Modifié le 25 mars 2019 à 16:00

"On en use ainsi chez les grands. La raison les offense ; ils se mettent en tête Que tout est né pour eux, quadrupèdes, et gens, Et serpents. Si quelqu’un desserre les dents, C’est un sot. J’en conviens. Mais que faut-il donc faire ? Parler de loin, ou bien se taire". Ainsi se termine cette fable de La Fontaine, L’Homme et la Couleuvre, un petit bijou d’apologue à lire ici ou à écouter là avec, en prime, la voix de Fabrice Luchini.

Une couleuvre peut en cacher tant d’autres…
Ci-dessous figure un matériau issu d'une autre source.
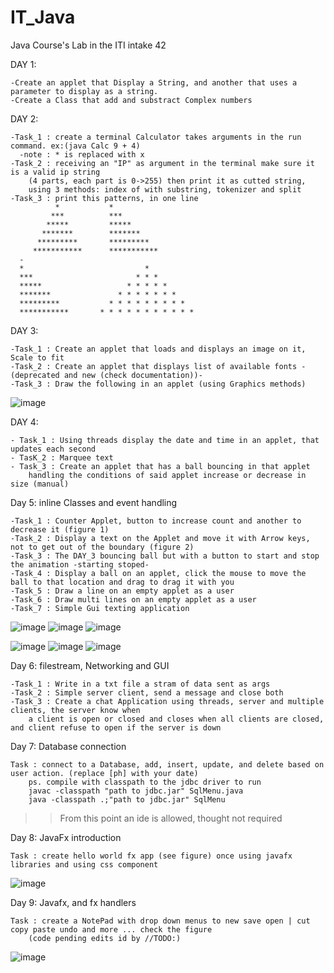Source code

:# IT_Java
Java Course's Lab in the ITI intake 42

DAY 1: 

    -Create an applet that Display a String, and another that uses a parameter to display as a string.
    -Create a Class that add and substract Complex numbers
      
DAY 2:

    -Task_1 : create a terminal Calculator takes arguments in the run command. ex:(java Calc 9 + 4) 
      -note : * is replaced with x
    -Task_2 : receiving an "IP" as argument in the terminal make sure it is a valid ip string 
        (4 parts, each part is 0->255) then print it as cutted string, 
        using 3 methods: index of with substring, tokenizer and split
    -Task_3 : print this patterns, in one line
              *           *
             ***          ***
            *****         *****
           *******        *******
          *********       *********
         ***********      ***********
      -
      *                           *
      ***                       * * *
      *****                   * * * * *
      *******               * * * * * * *
      *********           * * * * * * * * *
      ***********       * * * * * * * * * * *
      
DAY 3:

    -Task_1 : Create an applet that loads and displays an image on it, Scale to fit
    -Task_2 : Create an applet that displays list of available fonts -(deprecated and new (check documentation))-
    -Task_3 : Draw the following in an applet (using Graphics methods)
    
![image](https://user-images.githubusercontent.com/95314680/149021087-83d1398d-9e33-4cfd-82c9-5e1afe8a97a6.png)

DAY 4:
    
    - Task_1 : Using threads display the date and time in an applet, that updates each second
    - TasK_2 : Marquee text
    - Task_3 : Create an applet that has a ball bouncing in that applet 
        handling the conditions of said applet increase or decrease in size (manual)
    
Day 5: inline Classes and event handling

    -Task_1 : Counter Applet, button to increase count and another to decrease it (figure 1)
    -Task_2 : Display a text on the Applet and move it with Arrow keys, not to get out of the boundary (figure 2)
    -Task_3 : The DAY_3 bouncing ball but with a button to start and stop the animation -starting stoped-
    -Task_4 : Display a ball on an applet, click the mouse to move the ball to that location and drag to drag it with you
    -Task_5 : Draw a line on an empty applet as a user
    -Task_6 : Draw multi lines on an empty applet as a user
    -Task_7 : Simple Gui texting application
   ![image](https://user-images.githubusercontent.com/95314680/149340372-4c47057b-1df6-4292-8fbf-a339fe8eacfc.png) ![image](https://user-images.githubusercontent.com/95314680/149340461-032e8967-705e-4536-aa9c-3305f66f5947.png) ![image](https://user-images.githubusercontent.com/95314680/149340689-01ad0117-a2c5-4f27-8532-87b3504e73e3.png)
   
![image](https://user-images.githubusercontent.com/95314680/149340799-5b32cc80-9ab6-480f-8db3-7244dca92755.png) ![image](https://user-images.githubusercontent.com/95314680/149340841-5b6acc6c-d579-4769-a272-b5674552722e.png) ![image](https://user-images.githubusercontent.com/95314680/149340920-dda32cb5-27ed-458a-9222-2b4ffda0e7ee.png)


Day 6: filestream, Networking and GUI
    
    -Task_1 : Write in a txt file a stram of data sent as args
    -Task_2 : Simple server client, send a message and close both
    -Task_3 : Create a chat Application using threads, server and multiple clients, the server know when 
        a client is open or closed and closes when all clients are closed, and client refuse to open if the server is down

Day 7: Database connection

    Task : connect to a Database, add, insert, update, and delete based on user action. (replace [ph] with your date)
        ps. compile with classpath to the jdbc driver to run
        javac -classpath "path to jdbc.jar" SqlMenu.java
        java -classpath .;"path to jdbc.jar" SqlMenu

>> From this point an ide is allowed, thought not required

Day 8: JavaFx introduction
    
    Task : create hello world fx app (see figure) once using javafx libraries and using css component
  ![image](https://user-images.githubusercontent.com/95314680/149767213-fe27a58b-3e04-416a-abf1-eab302612020.png)

Day 9: Javafx, and fx handlers
    
    Task : create a NotePad with drop down menus to new save open | cut copy paste undo and more ... check the figure
        (code pending edits id by //TODO:)

![image](https://user-images.githubusercontent.com/95314680/149858654-226c6cc6-b7be-460e-81e4-7863e63facff.png)
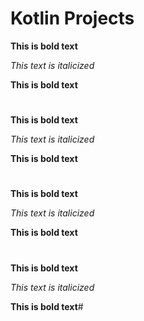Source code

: # Kotlin Projects
**This is bold text**


_This text is italicized_


**This is bold text**


#


**This is bold text**


_This text is italicized_


**This is bold text**


#
**This is bold text**


_This text is italicized_


**This is bold text**


#


**This is bold text**


_This text is italicized_


**This is bold text**#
Cette fable, comme beaucoup d’autres du poète, se joue des politiques et de leur tendance à être sourds aux avis de la vox populi, représentée dans cette histoire par une vache, un bœuf, un arbre et une couleuvre. En effet, face à l’interpellation de cette dernière sur son ingratitude, sûr de lui et à l’affût de discours en sa faveur, l’Homme demande successivement aux représentant.e.s du peuple leurs témoignages sur le plus méchant des deux.

Arguments à l’appui, leurs propos sont unanimes. À son grand dam, il se voit dépeint tour à tour d’entêté, d’égoïste, de profiteur et de cruel. Déçu par tant de bêtises, et se plaçant au-dessus de cette populace sans jugement, l’Homme fait fi de ces propos, dénigre leurs auteur.e.s et finit par se dire que, sa place étant au-dessus de toute cette smala, il détient la vérité absolue.

341 ans plus tard, autant dire que c’était hier, le politique, fût-il homme, femme ou système, est-il si différent de celui décrit par La Fontaine ? Est-il moins entêté, profiteur, égoïste et cruel ?  Regardons de plus près…

Le.a politique entêté.e

Je vous ai entendus… et je m’en contrefous !

Il semblerait, à lire les actualités de plusieurs pays que quel que soit leur niveau de « maturité démocratique », cette phrase redevienne à la mode. Si tant est qu’elle ait cessé de l’être à un moment ou à un autre.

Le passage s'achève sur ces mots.